▶ Exercise details: The lines to extract run from the first line of the entries through the line that contains "data-numclick=&quot3&quot &gt &lt/div &gt"; reproduce exactly those lines and no others.

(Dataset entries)

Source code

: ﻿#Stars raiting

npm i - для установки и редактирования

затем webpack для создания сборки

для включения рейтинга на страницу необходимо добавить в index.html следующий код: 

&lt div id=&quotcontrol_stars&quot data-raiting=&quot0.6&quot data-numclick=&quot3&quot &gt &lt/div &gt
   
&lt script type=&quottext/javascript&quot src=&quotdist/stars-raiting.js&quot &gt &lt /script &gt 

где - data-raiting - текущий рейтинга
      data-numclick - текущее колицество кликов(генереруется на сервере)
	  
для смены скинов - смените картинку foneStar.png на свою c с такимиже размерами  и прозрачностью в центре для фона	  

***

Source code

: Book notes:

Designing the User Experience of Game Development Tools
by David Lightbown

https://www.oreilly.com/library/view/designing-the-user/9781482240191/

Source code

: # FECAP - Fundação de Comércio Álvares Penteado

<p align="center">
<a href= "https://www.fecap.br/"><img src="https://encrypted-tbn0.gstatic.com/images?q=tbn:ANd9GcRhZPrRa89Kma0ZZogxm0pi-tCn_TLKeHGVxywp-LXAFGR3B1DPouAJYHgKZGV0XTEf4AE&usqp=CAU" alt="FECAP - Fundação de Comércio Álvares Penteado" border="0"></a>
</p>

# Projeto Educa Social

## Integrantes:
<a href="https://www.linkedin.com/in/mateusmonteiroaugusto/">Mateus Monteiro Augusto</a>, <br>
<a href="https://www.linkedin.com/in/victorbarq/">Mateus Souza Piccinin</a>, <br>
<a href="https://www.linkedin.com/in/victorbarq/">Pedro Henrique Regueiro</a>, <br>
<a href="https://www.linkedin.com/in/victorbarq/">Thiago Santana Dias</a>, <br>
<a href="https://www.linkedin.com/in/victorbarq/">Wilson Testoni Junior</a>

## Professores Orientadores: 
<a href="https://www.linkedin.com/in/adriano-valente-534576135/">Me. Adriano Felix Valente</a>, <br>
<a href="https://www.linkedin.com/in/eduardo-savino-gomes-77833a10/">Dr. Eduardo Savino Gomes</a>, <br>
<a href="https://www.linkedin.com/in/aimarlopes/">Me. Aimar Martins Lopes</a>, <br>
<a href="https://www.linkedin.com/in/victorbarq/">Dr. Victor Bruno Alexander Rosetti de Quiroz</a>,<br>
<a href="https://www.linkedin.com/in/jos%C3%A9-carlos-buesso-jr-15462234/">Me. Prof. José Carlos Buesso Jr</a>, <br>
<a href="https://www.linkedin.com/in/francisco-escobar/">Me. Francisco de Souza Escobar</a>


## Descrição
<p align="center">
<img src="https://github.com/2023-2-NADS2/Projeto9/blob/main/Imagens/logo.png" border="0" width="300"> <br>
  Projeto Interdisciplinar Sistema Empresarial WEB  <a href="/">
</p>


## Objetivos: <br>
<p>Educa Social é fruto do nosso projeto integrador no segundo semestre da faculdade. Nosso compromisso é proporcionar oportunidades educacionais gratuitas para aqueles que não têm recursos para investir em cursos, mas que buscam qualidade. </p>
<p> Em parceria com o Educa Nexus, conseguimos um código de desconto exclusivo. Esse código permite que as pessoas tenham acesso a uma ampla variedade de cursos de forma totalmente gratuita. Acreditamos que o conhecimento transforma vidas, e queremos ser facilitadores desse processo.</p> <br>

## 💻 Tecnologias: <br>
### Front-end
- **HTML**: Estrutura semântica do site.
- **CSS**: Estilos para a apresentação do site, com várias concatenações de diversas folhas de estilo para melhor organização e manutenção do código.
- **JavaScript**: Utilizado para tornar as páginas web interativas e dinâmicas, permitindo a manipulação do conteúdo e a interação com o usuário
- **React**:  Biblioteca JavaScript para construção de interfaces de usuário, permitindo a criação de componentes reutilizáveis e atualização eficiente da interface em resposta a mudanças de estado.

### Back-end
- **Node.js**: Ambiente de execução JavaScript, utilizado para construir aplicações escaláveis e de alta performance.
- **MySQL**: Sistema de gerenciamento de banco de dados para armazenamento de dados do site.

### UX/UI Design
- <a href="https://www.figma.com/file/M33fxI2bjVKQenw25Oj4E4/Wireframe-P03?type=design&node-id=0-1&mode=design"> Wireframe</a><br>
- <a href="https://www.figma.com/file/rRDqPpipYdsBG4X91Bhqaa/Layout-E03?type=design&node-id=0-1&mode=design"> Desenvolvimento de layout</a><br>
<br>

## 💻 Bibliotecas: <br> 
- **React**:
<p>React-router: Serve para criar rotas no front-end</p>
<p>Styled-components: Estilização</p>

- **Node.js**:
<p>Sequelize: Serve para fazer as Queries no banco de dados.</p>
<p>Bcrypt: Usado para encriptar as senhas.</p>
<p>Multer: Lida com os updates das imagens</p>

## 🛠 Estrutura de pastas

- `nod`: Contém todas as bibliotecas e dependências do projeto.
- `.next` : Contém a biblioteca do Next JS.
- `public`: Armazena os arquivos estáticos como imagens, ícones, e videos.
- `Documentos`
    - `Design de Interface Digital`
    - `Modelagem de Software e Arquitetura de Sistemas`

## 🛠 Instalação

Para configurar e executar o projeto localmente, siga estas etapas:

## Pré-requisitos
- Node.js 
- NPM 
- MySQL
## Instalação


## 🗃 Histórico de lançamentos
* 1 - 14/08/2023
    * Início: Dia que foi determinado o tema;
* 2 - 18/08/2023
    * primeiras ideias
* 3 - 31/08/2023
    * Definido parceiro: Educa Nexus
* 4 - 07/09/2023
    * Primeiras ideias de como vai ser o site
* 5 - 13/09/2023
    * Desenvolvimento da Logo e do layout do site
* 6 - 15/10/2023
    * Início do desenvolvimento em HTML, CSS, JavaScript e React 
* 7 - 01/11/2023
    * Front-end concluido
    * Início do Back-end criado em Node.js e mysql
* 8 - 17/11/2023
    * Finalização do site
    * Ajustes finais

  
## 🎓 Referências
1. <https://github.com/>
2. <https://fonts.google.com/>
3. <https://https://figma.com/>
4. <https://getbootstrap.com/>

▶ Answer to this exercise:
Source code

: ﻿#Stars raiting

npm i - для установки и редактирования

затем webpack для создания сборки

для включения рейтинга на страницу необходимо добавить в index.html следующий код: 

&lt div id=&quotcontrol_stars&quot data-raiting=&quot0.6&quot data-numclick=&quot3&quot &gt &lt/div &gt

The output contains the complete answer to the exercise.